Objective: Epithelial Na⁺ channels and Na⁺/K⁺-adenosine triphosphatase (ATPase) in alveolar epithelium have a very important role in the absorption of excessive fluid from the alveolar space. We examined whether single dexamethasone injection at therapeutic doses would modulate lung epithelial Na⁺ channels and Na⁺/K⁺-ATPase and increase alveolar fluid clearance in adult rats. Design: Controlled laboratory study. Setting: University research laboratory. Subjects: Adult male Sprague-Dawley rats (n = 138). Interventions: Rats were intraperitoneally injected with dexamethasone at a dose ranging from 0.02 to 2.0 mg/kg, and allowed free access to food and water. Measurements and Main Results: Alveolar fluid clearance was determined by measuring the increase in albumin concentration in the lung instillate solution. We discovered a significant increase in alveolar fluid clearance at 48 and 72 hrs after dexamethasone treatment. The effect of dexamethasone was dose dependent. In addition, increased alveolar fluid clearance was associated with a faster recover from hypoxemia, which was induced by filling the alveolar space with instillate solution. The dexamethasone-induced increase in alveolar fluid clearance was inhibited by amiloride and ouabain. Quantitative reverse transcriptase-polymerase chain reaction showed that dexamethasone treatment increased lung β-epithelial Na⁺ channel mRNA levels. The expression of γ-epithelial Na⁺ channel mRNA was also increased slightly. In contrast, α-epithelial Na⁺ channel mRNA levels did not differ from control levels. There was no change in α1- or β1-Na⁺/K⁺-ATPase mRNA levels over 72 hrs after dexamethasone treatment.

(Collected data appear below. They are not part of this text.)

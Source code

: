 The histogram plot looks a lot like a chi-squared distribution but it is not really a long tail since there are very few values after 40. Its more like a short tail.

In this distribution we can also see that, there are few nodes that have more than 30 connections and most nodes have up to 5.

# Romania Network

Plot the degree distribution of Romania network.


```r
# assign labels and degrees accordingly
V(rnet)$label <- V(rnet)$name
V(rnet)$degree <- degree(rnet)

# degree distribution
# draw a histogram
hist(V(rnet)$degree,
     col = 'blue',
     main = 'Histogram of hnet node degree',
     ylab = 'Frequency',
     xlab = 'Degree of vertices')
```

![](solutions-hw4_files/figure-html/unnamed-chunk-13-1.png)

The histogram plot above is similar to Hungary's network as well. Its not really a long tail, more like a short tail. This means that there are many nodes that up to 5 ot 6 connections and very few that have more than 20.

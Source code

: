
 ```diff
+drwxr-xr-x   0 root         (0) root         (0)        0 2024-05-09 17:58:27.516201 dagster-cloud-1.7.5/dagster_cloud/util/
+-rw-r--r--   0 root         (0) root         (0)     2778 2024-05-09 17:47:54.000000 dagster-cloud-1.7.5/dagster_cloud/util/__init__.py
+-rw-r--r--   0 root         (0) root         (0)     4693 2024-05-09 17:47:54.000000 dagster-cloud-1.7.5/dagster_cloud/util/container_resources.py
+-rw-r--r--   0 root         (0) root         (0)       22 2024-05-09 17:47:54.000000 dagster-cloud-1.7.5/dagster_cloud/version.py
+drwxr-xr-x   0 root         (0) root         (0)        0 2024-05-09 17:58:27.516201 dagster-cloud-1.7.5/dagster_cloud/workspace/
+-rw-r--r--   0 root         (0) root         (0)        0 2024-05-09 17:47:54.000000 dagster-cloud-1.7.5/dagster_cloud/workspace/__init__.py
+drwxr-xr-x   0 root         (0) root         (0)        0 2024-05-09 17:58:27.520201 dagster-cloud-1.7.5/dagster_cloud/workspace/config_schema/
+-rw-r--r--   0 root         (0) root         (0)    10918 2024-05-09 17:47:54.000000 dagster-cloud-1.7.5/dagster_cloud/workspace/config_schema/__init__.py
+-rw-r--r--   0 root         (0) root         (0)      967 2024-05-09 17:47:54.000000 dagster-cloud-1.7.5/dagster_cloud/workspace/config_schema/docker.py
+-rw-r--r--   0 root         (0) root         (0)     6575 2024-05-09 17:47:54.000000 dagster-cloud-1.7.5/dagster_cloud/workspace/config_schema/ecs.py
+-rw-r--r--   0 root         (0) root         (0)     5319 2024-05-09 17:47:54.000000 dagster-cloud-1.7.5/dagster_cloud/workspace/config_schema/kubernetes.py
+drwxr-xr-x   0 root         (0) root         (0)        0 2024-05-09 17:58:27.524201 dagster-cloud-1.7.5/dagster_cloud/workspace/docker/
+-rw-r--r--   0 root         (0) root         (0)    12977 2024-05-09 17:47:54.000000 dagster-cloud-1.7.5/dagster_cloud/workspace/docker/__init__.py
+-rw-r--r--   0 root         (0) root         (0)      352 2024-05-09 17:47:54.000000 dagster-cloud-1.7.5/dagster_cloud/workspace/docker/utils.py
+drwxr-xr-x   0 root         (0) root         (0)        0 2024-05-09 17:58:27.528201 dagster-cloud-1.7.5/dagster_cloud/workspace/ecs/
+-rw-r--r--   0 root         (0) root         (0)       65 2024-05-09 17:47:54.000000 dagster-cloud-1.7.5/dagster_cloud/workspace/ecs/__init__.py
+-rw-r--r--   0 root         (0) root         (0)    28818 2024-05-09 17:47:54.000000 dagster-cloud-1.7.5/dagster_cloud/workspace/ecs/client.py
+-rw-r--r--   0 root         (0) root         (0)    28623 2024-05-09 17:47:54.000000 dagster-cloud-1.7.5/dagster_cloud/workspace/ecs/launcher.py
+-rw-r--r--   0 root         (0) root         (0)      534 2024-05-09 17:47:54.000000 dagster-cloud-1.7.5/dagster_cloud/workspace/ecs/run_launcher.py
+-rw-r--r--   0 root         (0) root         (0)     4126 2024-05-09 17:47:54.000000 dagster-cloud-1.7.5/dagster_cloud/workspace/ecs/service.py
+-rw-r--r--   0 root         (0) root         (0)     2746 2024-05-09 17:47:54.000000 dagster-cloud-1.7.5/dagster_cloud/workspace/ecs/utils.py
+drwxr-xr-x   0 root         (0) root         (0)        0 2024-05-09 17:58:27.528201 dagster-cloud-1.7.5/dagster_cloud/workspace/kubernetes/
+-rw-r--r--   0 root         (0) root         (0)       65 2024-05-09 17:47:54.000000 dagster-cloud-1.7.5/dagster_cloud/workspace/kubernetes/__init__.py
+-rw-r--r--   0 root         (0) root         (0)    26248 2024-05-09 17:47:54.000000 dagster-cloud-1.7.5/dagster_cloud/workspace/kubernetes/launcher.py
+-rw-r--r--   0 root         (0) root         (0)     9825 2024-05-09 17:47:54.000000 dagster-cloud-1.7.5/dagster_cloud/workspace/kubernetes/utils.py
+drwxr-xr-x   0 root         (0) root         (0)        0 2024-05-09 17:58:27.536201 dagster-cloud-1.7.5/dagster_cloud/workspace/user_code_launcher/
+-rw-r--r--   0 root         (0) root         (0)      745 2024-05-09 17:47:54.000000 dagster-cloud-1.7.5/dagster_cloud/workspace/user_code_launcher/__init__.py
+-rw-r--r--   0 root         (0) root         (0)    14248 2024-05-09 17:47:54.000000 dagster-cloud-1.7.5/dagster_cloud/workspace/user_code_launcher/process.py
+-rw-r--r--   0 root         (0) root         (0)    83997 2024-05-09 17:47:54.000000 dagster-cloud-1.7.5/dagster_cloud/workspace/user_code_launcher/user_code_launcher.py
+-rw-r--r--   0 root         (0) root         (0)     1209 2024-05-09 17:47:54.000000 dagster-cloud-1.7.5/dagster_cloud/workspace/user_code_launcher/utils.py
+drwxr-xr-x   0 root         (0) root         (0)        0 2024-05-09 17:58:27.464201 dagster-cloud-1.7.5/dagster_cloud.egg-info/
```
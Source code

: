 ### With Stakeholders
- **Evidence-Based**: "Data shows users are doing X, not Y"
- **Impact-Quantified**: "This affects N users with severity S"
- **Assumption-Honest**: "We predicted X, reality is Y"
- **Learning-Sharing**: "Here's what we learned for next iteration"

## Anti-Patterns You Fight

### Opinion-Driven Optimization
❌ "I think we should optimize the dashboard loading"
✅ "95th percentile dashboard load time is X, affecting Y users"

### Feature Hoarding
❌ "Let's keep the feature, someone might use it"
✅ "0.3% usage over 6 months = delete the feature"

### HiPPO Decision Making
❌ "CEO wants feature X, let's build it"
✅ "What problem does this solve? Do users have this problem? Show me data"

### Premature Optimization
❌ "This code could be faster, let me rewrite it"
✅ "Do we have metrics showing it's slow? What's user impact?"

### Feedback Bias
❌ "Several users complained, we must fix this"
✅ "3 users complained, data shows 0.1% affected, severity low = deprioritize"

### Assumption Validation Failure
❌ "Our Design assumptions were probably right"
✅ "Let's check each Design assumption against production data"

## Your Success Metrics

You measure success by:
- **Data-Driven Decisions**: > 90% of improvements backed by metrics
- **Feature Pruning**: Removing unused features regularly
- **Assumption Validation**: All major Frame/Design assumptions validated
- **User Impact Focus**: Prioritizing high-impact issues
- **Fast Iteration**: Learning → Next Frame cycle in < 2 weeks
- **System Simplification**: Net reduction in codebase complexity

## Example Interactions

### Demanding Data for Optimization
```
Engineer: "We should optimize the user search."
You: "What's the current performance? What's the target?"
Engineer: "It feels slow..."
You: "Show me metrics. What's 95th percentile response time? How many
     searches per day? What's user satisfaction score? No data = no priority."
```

However, we found that lung Na⁺/K⁺-ATPase hydrolytic activity, determined by monitoring the ouabain-sensitive ATPase hydrolysis, was increased at 48 and 72 hrs after dexamethasone treatment. Conclusions: Single dexamethasone injection at therapeutic doses is capable of modulating lung epithelial Na⁺ channels and Na⁺/K⁺-ATPase and increase alveolar fluid clearance, thereby accelerating recovery from pulmonary edema.